*Work item*
Each line in the entries below that holds the string "duration" must be copied.

*Recorded information*
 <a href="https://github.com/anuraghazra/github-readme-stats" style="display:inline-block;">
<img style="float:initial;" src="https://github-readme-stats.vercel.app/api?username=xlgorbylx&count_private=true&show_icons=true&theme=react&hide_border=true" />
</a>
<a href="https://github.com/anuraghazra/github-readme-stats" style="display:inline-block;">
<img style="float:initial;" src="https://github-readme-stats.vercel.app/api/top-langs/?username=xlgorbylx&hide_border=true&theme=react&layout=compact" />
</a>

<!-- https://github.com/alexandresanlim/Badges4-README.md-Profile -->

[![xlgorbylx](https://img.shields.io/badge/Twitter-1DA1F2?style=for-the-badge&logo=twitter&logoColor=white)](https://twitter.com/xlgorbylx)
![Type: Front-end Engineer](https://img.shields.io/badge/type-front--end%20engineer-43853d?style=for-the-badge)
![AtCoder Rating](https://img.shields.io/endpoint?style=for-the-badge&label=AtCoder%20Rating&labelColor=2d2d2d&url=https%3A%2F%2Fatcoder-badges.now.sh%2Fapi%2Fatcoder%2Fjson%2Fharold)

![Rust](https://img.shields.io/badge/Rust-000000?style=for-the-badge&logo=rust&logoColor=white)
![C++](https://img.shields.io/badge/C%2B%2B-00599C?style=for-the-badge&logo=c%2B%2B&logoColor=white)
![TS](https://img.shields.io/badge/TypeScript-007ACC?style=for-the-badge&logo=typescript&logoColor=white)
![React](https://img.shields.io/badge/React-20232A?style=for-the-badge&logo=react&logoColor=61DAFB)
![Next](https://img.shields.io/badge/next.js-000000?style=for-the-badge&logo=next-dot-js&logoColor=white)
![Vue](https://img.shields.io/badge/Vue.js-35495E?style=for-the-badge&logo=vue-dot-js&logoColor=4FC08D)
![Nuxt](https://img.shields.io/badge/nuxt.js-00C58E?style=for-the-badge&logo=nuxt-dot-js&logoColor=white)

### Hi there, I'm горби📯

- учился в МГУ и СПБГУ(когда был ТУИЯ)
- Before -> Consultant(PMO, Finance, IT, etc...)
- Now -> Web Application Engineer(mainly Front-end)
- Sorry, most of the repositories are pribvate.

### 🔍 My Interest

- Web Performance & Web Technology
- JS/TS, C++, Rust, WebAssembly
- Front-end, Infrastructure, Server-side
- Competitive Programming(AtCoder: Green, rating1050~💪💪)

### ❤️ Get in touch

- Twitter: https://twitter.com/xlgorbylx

...

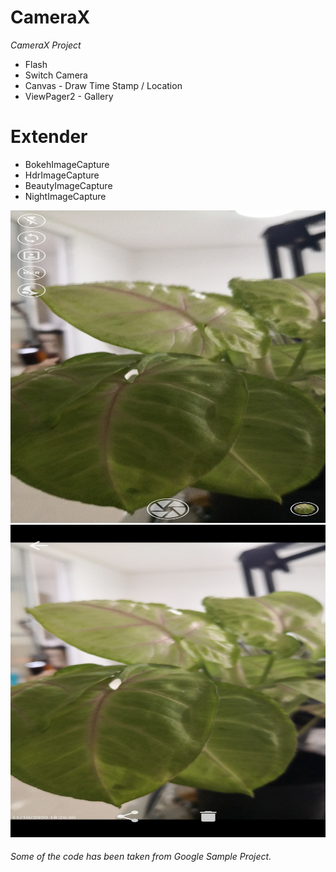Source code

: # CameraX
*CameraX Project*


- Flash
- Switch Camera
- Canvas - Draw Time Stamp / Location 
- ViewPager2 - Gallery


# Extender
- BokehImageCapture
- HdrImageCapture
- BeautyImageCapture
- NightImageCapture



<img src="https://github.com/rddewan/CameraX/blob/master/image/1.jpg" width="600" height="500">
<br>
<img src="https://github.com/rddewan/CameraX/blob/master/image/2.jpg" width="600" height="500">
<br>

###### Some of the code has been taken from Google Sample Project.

* * *

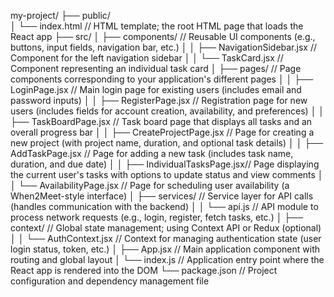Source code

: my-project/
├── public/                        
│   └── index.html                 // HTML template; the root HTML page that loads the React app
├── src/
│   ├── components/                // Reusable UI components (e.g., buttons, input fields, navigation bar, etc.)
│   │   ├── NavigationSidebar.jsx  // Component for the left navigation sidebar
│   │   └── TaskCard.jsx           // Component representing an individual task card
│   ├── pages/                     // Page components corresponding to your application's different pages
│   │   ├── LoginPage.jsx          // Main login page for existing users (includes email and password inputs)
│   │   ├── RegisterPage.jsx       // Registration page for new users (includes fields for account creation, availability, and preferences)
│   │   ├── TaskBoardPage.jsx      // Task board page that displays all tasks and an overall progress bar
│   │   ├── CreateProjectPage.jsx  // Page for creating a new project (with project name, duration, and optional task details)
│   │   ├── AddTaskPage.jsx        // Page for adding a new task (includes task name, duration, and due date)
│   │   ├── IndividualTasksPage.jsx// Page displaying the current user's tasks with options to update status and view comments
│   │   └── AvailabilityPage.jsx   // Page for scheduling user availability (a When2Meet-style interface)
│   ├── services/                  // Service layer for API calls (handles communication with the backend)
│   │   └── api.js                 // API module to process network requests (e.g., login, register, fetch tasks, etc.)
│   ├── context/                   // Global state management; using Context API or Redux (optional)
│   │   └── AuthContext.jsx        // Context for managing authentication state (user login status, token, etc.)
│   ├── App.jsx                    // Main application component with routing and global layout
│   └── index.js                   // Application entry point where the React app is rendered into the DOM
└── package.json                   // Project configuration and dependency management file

*Solution*
│   │   ├── CreateProjectPage.jsx  // Page for creating a new project (with project name, duration, and optional task details)
│   │   ├── AddTaskPage.jsx        // Page for adding a new task (includes task name, duration, and due date)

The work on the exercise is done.